Take lesson on barbecue, sprinkle liberally with thermodynamics
Science and Cooking lecture series hosts chef Bryan Furman
Their plot worked perfectly.
Harvard scientists on Monday conspired with one of the nation’s top barbecue chefs to slip some science into his cherry-wood-smoked pork ribs. The academic bits came compliments of David Weitz and Pia Sörensen, organizers of the 13-year-old “Science and Cooking” lecture series. Its latest installment Monday evening was a damp and smoky, affair that, despite the threat of rain, lured an audience of about 80 of the barbecue-curious to the patio outside Harvard’s Laboratory for Integrated Science and Engineering.
The smoke came compliments of Bryan Furman, an Atlanta pitmaster who in 2019 was named one of Food and Wine magazine’s best new chefs. Furman, whose appearance Monday was an encore from a year earlier, is a former welder who has blended his knowledge of the transformative power of heat with an appreciation for the heritage hogs raised on his grandparents’ South Carolina farm, where he spent time growing up.
Furman said science was one of his favorite subjects, but his teachers weren’t able to make it as accessible, practical — and alluring — as he aimed to make his talk, “The Thermodynamics of Barbecue.” Barbecue, he said, could be used as a medium to teach not just science, but art and business as well.
“This wasn’t what they were talking about when I was in school,” Furman said. “When you’re teaching students like this, it keeps them more involved and interested, compared to just sitting in class.”
Weitz, Mallinckrodt Professor of Physics and Applied Physics at the Harvard John A. Paulson School of Engineering and Applied Sciences, kicked off the session with some scientific basics, describing diffusion of compounds and heat, both of which work to impart texture and flavor during the smoking process. He also offered a “Science and Cooking” standard: the equation of the week, which elicited appreciative applause. This particular one describes the distance that heat diffuses into a substance, L=√4Dt, where L is the distance heat diffuses, t is the time heat has to work, and D is the substance’s diffusion coefficient.
Weitz noted that the diffusion coefficients were similar for several very different foods — beef, strawberries, chicken, potatoes, and water — mainly because water is a major component of each.
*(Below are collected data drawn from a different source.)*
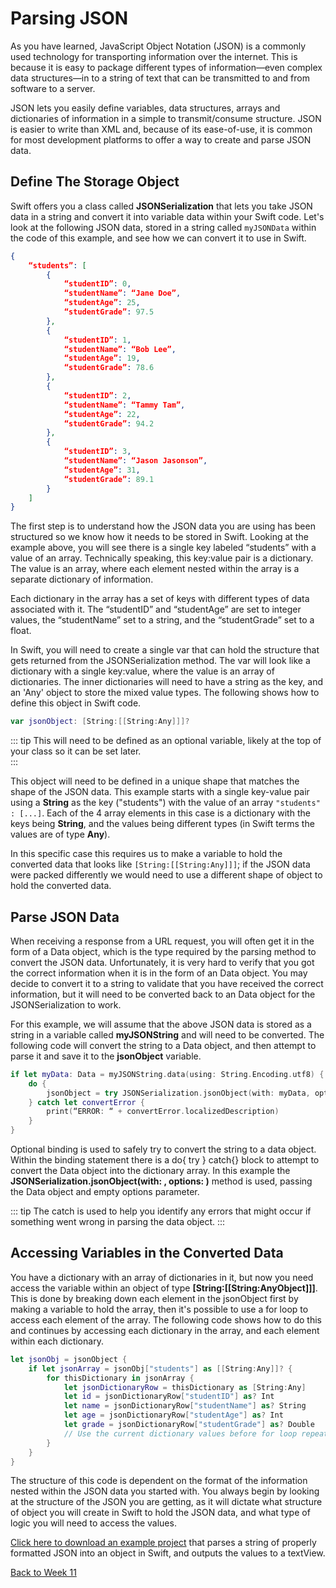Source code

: # Parsing JSON

As you have learned, JavaScript Object Notation (JSON) is a commonly used technology for transporting information over the internet. This is because it is easy to package different types of information—even complex data structures—in to a string of text that can be transmitted to and from software to a server.

JSON lets you easily define variables, data structures, arrays and dictionaries of information in a simple to transmit/consume structure. JSON is easier to write than XML and, because of its ease-of-use, it is common for most development platforms to offer a way to create and parse JSON data.

## Define The Storage Object

Swift offers you a class called **JSONSerialization** that lets you take JSON data in a string and convert it into variable data within your Swift code. Let's look at the following JSON data, stored in a string called `myJSONData` within the code of this example, and see how we can convert it to use in Swift.

``` json
{
    “students”: [
        {
            “studentID”: 0,
            “studentName”: “Jane Doe”,
            “studentAge”: 25,
            “studentGrade”: 97.5
        },
        {
            “studentID”: 1,
            “studentName”: “Bob Lee”,
            “studentAge”: 19,
            “studentGrade”: 78.6
        },
        {
            “studentID”: 2,
            “studentName”: “Tammy Tam”,
            “studentAge”: 22,
            “studentGrade”: 94.2
        },
        {
            “studentID”: 3,
            “studentName”: “Jason Jasonson”,
            “studentAge”: 31,
            “studentGrade”: 89.1
        }
    ]
}
```

The first step is to understand how the JSON data you are using has been structured so we know how it needs to be stored in Swift. Looking at the example above, you will see there is a single key labeled “students” with a value of an array. Technically speaking, this key:value pair is a dictionary. The value is an array, where each element nested within the array is a separate dictionary of information.

Each dictionary in the array has a set of keys with different types of data associated with it. The “studentID” and “studentAge” are set to integer values, the “studentName” set to a string, and the “studentGrade” set to a float.

In Swift, you will need to create a single var that can hold the structure that gets returned from the JSONSerialization method. The var will look like a dictionary with a single key:value, where the value is an array of dictionaries. The inner dictionaries will need to have a string as the key, and an 'Any' object to store the mixed value types. The following shows how to define this object in Swift code.

``` swift
var jsonObject: [String:[[String:Any]]]?
```

::: tip
 This will need to be defined as an optional variable, likely at the top of your class so it can be set later.  
:::

This object will need to be defined in a unique shape that matches the shape of the JSON data. This example starts with a single key-value pair using a **String** as the key ("students") with the value of an array `"students" : [...]`.  Each of the 4 array elements in this case is a dictionary with the keys being **String**, and the values being different types (in Swift terms the values are of type **Any**).

In this specific case this requires us to make a variable to hold the converted data that looks like `[String:[[String:Any]]]`; if the JSON data were packed differently we would need to use a different shape of object to hold the converted data.

## Parse JSON Data

When receiving a response from a URL request, you will often get it in the form of a Data object, which is the type required by the parsing method to convert the JSON data. Unfortunately, it is very hard to verify that you got the correct information when it is in the form of an Data object. You may decide to convert it to a string to validate that you have received the correct information, but it will need to be converted back to an Data object for the JSONSerialization to work.

For this example, we will assume that the above JSON data is stored as a string in a variable called **myJSONString** and will need to be converted. The following code will convert the string to a Data object, and then attempt to parse it and save it to the **jsonObject** variable.

```swift
if let myData: Data = myJSONString.data(using: String.Encoding.utf8) {
    do {
        jsonObject = try JSONSerialization.jsonObject(with: myData, options: []) as? [String:[[String:Any]]]
    } catch let convertError {
        print(“ERROR: “ + convertError.localizedDescription)
    }
}
```

Optional binding is used to safely try to convert the string to a data object. Within the binding statement there is a do{ try } catch{} block to attempt to convert the Data object into the dictionary array. In this example the **JSONSerialization.jsonObject(with: , options: )** method is used, passing the Data object and empty options parameter.

::: tip
The catch is used to help you identify any errors that might occur if something went wrong in parsing the data object.
:::

## Accessing Variables in the Converted Data

You have a dictionary with an array of dictionaries in it, but now you need access the variable within an object of type **[String:[[String:AnyObject]]]**. This is done by breaking down each element in the jsonObject first by making a variable to hold the array, then it's possible to use a for loop to access each element of the array. The following code shows how to do this and continues by accessing each dictionary in the array, and each element within each dictionary.

``` swift
let jsonObj = jsonObject {
    if let jsonArray = jsonObj["students"] as [[String:Any]]? {
        for thisDictionary in jsonArray {
            let jsonDictionaryRow = thisDictionary as [String:Any]
            let id = jsonDictionaryRow["studentID"] as? Int
            let name = jsonDictionaryRow["studentName"] as? String
            let age = jsonDictionaryRow["studentAge"] as? Int
            let grade = jsonDictionaryRow["studentGrade"] as? Double      
            // Use the current dictionary values before for loop repeats
        }
    }
}
```

The structure of this code is dependent on the format of the information nested within the JSON data you started with. You always begin by looking at the structure of the JSON you are getting, as it will dictate what structure of object you will create in Swift to hold the JSON data, and what type of logic you will need to access the values.

[Click here to download an example project](/F2020/assets/downloads/ParsingJSON.zip) that parses a string of properly formatted JSON into an object in Swift, and outputs the values to a textView.

[Back to Week 11](./index.md#during-class)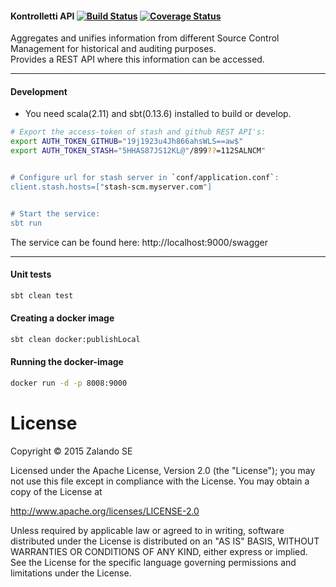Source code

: 
#### Kontrolletti API   [![Build Status](https://travis-ci.org/zalando/kontrolletti.svg?branch=develop)](https://travis-ci.org/zalando/kontrolletti) [![Coverage Status](https://coveralls.io/repos/zalando/kontrolletti/badge.svg?branch=develop)](https://coveralls.io/r/zalando/kontrolletti?branch=develop)
Aggregates and unifies information from different Source Control Management for historical and auditing purposes.  
Provides a REST API where this information can be accessed.

***
#### Development
* You need scala(2.11) and sbt(0.13.6) installed to build or develop.  
```sh
# Export the access-token of stash and github REST API's:  
export AUTH_TOKEN_GITHUB="19j1923u4Jh866ahsWLS==aw$"
export AUTH_TOKEN_STASH="5HHAS87JS12KL@"/899??=112SALNCM"


# Configure url for stash server in `conf/application.conf`:
client.stash.hosts=["stash-scm.myserver.com"]


# Start the service:  
sbt run 
```
The service can be found here: http://localhost:9000/swagger

---

#### Unit tests
```sh
sbt clean test
```

#### Creating a docker image
```sh
sbt clean docker:publishLocal
```

#### Running the docker-image
```sh
docker run -d -p 8008:9000
```  



License
=======

Copyright © 2015 Zalando SE

Licensed under the Apache License, Version 2.0 (the "License");
you may not use this file except in compliance with the License.
You may obtain a copy of the License at

http://www.apache.org/licenses/LICENSE-2.0

Unless required by applicable law or agreed to in writing, software
distributed under the License is distributed on an "AS IS" BASIS,
WITHOUT WARRANTIES OR CONDITIONS OF ANY KIND, either express or implied.
See the License for the specific language governing permissions and
limitations under the License.

 






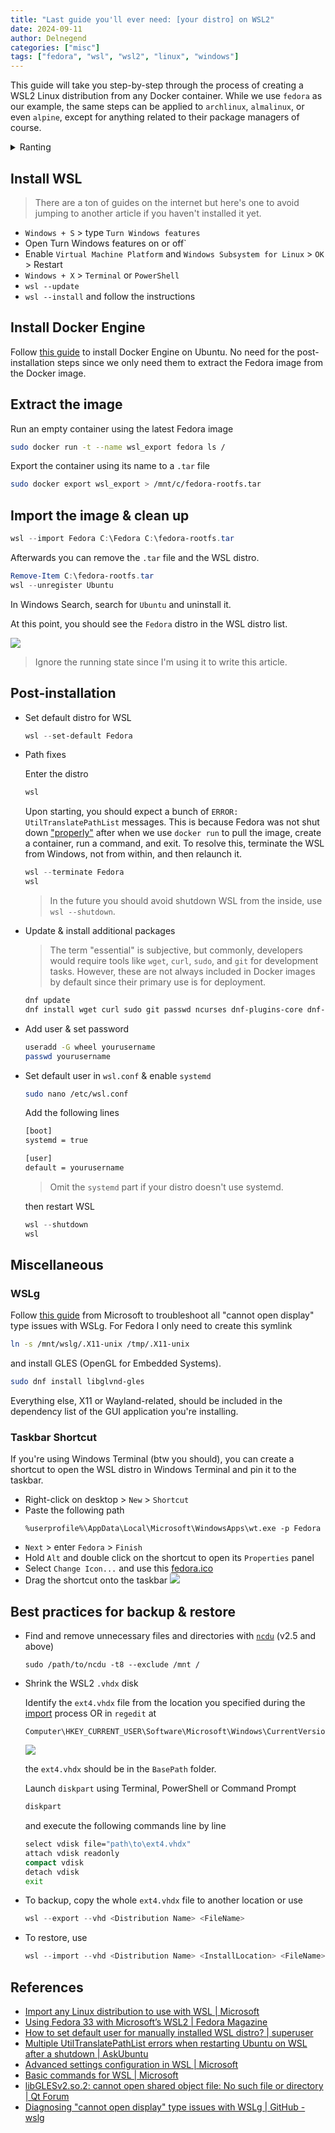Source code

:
 ```yaml
---
title: "Last guide you'll ever need: [your distro] on WSL2"
date: 2024-09-11
author: Delnegend
categories: ["misc"]
tags: ["fedora", "wsl", "wsl2", "linux", "windows"]
---
```


This guide will take you step-by-step through the process of creating a WSL2 Linux distribution from any Docker container. While we use `fedora` as our example, the same steps can be applied to `archlinux`, `almalinux`, or even `alpine`, except for anything related to their package managers of course.

<details>
<summary>Ranting</summary>

I've been using Ubuntu on WSL and Ubuntu Server on my server for years. At the time of writing, Canonical has released Ubuntu 24.04 LTS with many updates, especially in the toolchains. However, it feels bloated to me; I prefer something minimal and stable, but this isn't enough reason for me to switch distributions yet. A few days ago, I SSHed into my server and ran a regular `sudo apt update`, but I encountered a warning about a conflicting update. It suggested I run `apt --fix-broken install`, which I did, and it broke many system packages.

I still wanted to use Ubuntu Server, so I downloaded the latest installation image, only to find that my server doesn't work with the GRUB bootloader. It works to boot installed Linux, but not when booting the Linux installation image, so I had to use Syslinux. Since Ubuntu 22, they switched to GRUB for the installation image, so I opted for version 20. However, for some reason, it couldn't resolve the IP address for some repositories when installing additional packages, and that was the last straw for me.

Considering my server's use case, where I only need to run containers and want to avoid regular maintenance, I need the host distribution to be as stable as possible, widely adopted, and as "upstream" as possible. My options were Debian, Fedora, and Arch. The latter two were out of the question since Fedora releases a new version every six months, and Arch is a rolling release. Debian, on the other hand, releases every three years, and the previous release has an additional two years of LTS, so I went with Debian. It turns out Debian allows you to choose your desktop environment during the installation process and whether you want an SSH server. I chose not to install a DE and to install the SSH server, and after completion, it worked just like Ubuntu Server did years ago.

As for WSL, even though it still works perfectly fine, version 24 and all the toolchain updates feel bloated, so I decided to switch to another distribution. Debian is on the official support list when I run `wsl -l -o`, but since this is my development environment, I prefer something more up-to-date and doesn't break when I do an update, so Fedora was my final decision.

Fedora Remix requires me to wait for their fork to upgrade before I can proceed with my own upgrade whenever a new release is available. It turns out that WSL functions similarly to a container, allowing the use of any image as a WSL distro. However, the process was not seamless, which is the reason for the existence of this article.
</details>

## Install WSL

> There are a ton of guides on the internet but here's one to avoid jumping to another article if you haven't installed it yet.

- `Windows + S` > type `Turn Windows features`
- Open Turn Windows features on or off`
- Enable `Virtual Machine Platform` and `Windows Subsystem for Linux` > `OK` > Restart
- `Windows + X` > `Terminal` or `PowerShell`
- `wsl --update`
- `wsl --install` and follow the instructions

## Install Docker Engine

Follow [this guide](https://docs.docker.com/engine/install/ubuntu/) to install Docker Engine on Ubuntu. No need for the post-installation steps since we only need them to extract the Fedora image from the Docker image.

## Extract the image

Run an empty container using the latest Fedora image
```bash
sudo docker run -t --name wsl_export fedora ls /
```

Export the container using its name to a `.tar` file
```bash
sudo docker export wsl_export > /mnt/c/fedora-rootfs.tar
```

## Import the image & clean up

```powershell
wsl --import Fedora C:\Fedora C:\fedora-rootfs.tar
```

Afterwards you can remove the `.tar` file and the WSL distro.

```powershell
Remove-Item C:\fedora-rootfs.tar
wsl --unregister Ubuntu
```

In Windows Search, search for `Ubuntu` and uninstall it.

At this point, you should see the `Fedora` distro in the WSL distro list.

![](./any-distro-on-wsl/wsl-list-distro.png)

> Ignore the running state since I'm using it to write this article.

## Post-installation

- Set default distro for WSL
    ```powershell
    wsl --set-default Fedora
    ```

- Path fixes

    Enter the distro
    ```powershell
    wsl
    ```

    Upon starting, you should expect a bunch of `ERROR: UtilTranslatePathList` messages. This is because Fedora was not shut down ["properly"](https://askubuntu.com/a/1442829) after when we use `docker run` to pull the image, create a container, run a command, and exit. To resolve this, terminate the WSL from Windows, not from within, and then relaunch it.
    ```powershell
    wsl --terminate Fedora
    wsl
    ```
    > In the future you should avoid shutdown WSL from the inside, use `wsl --shutdown`.

- Update & install additional packages
    > The term "essential" is subjective, but commonly, developers would require tools like `wget`, `curl`, `sudo`, and `git` for development tasks. However, these are not always included in Docker images by default since their primary use is for deployment.
    ```bash
    dnf update
    dnf install wget curl sudo git passwd ncurses dnf-plugins-core dnf-utils findutils nano
    ```

-   Add user & set password
    ```bash
    useradd -G wheel yourusername
    passwd yourusername
    ```

- Set default user in `wsl.conf` & enable `systemd`
    ```bash
    sudo nano /etc/wsl.conf
    ```

    Add the following lines
    ```bash
    [boot]
    systemd = true

    [user]
    default = yourusername
    ```
    > Omit the `systemd` part if your distro doesn't use systemd.

    then restart WSL
    ```powershell
    wsl --shutdown
    wsl
    ```

## Miscellaneous
### WSLg
Follow [this guide](https://github.com/microsoft/wslg/wiki/Diagnosing-%22cannot-open-display%22-type-issues-with-WSLg) from Microsoft to troubleshoot all "cannot open display" type issues with WSLg. For Fedora I only need to create this symlink
```bash
ln -s /mnt/wslg/.X11-unix /tmp/.X11-unix
```
and install GLES (OpenGL for Embedded Systems).
```bash
sudo dnf install libglvnd-gles
```
Everything else, X11 or Wayland-related, should be included in the dependency list of the GUI application you're installing.

### Taskbar Shortcut
If you're using Windows Terminal (btw you should), you can create a shortcut to open the WSL distro in Windows Terminal and pin it to the taskbar.
- Right-click on desktop > `New` > `Shortcut`
- Paste the following path
    ```
    %userprofile%\AppData\Local\Microsoft\WindowsApps\wt.exe -p Fedora
    ```
- `Next` > enter `Fedora` > `Finish`
- Hold `Alt` and double click on the shortcut to open its `Properties` panel
- Select `Change Icon...` and use this <a href="./any-distro-on-wsl/fedora.ico" download>fedora.ico</a>
- Drag the shortcut onto the taskbar
    ![](./any-distro-on-wsl/taskbar-shortcut.png)

## Best practices for backup & restore
- Find and remove unnecessary files and directories with [`ncdu`](https://dev.yorhel.nl/ncdu) (v2.5 and above)
    ```
    sudo /path/to/ncdu -t8 --exclude /mnt /
    ```

- Shrink the WSL2 `.vhdx` disk

    Identify the `ext4.vhdx` file from the location you specified during the [import](#import-the-image-clean-up) process OR in `regedit` at
    ```
    Computer\HKEY_CURRENT_USER\Software\Microsoft\Windows\CurrentVersion\Lxss\
    ```
    ![](./any-distro-on-wsl/check-vhdx-path.png)

    the `ext4.vhdx` should be in the `BasePath` folder.

    Launch `diskpart` using Terminal, PowerShell or Command Prompt
    ```cmd
    diskpart
    ```
    and execute the following commands line by line
    ```cmd
    select vdisk file="path\to\ext4.vhdx"
    attach vdisk readonly
    compact vdisk
    detach vdisk
    exit
    ```

- To backup, copy the whole `ext4.vhdx` file to another location or use
    ```PowerShell
    wsl --export --vhd <Distribution Name> <FileName>
    ```

- To restore, use
    ```PowerShell
    wsl --import --vhd <Distribution Name> <InstallLocation> <FileName>
    ```

## References
- [Import any Linux distribution to use with WSL | Microsoft](https://learn.microsoft.com/en-us/windows/wsl/use-custom-distro)
- [Using Fedora 33 with Microsoft’s WSL2 | Fedora Magazine](https://fedoramagazine.org/wsl-fedora-33/)
- [How to set default user for manually installed WSL distro? | superuser](https://superuser.com/a/1566031)
- [Multiple UtilTranslatePathList errors when restarting Ubuntu on WSL after a shutdown | AskUbuntu](https://askubuntu.com/a/1442829)
- [Advanced settings configuration in WSL | Microsoft](https://learn.microsoft.com/en-us/windows/wsl/wsl-config)
- [Basic commands for WSL | Microsoft](https://learn.microsoft.com/en-us/windows/wsl/basic-commands)
- [libGLESv2.so.2: cannot open shared object file: No such file or directory | Qt Forum](https://forum.qt.io/topic/137040/libglesv2-so-2-cannot-open-shared-object-file-no-such-file-or-directory)
- [Diagnosing "cannot open display" type issues with WSLg | GitHub - wslg](https://github.com/microsoft/wslg/wiki/Diagnosing-%22cannot-open-display%22-type-issues-with-WSLg)

<style>
main img {
    @apply rounded-lg;
}
</style>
Furman took over from there, moving around the large, cylindrical smoker set up on the patio as he talked, occasionally stepping through the steady plume drifting and billowing from its chimney. He detailed the practical side of heat’s diffusion into the meat, carrying the cherry-wood flavor and reddish color. In addition he and Weitz discussed the process by which blood in bone marrow diffuses into the meat and that a red-colored “smoke ring” is a sign of properly cooked barbecue, done low and slow.
“I never thought that cooking barbecue would have me teaching science class, but I didn’t know there was so much science in cooking barbecue,” Furman said.
Furman also talked about barbecue techniques which, judging by questions from the audience, were a key interest. Time is an important element, but he cautioned against using a clock to tell when it’s done. Instead, he said, go by the meat. For ribs, he doesn’t use a thermometer, he pokes it with a finger near the bone. If it goes through, it’s done. On Monday, for example, he put the ribs on at 1 p.m., and they were done after about 3½ hours. He kept them in the smoker at a lower temperature, so they’d be hot for the audience to sample.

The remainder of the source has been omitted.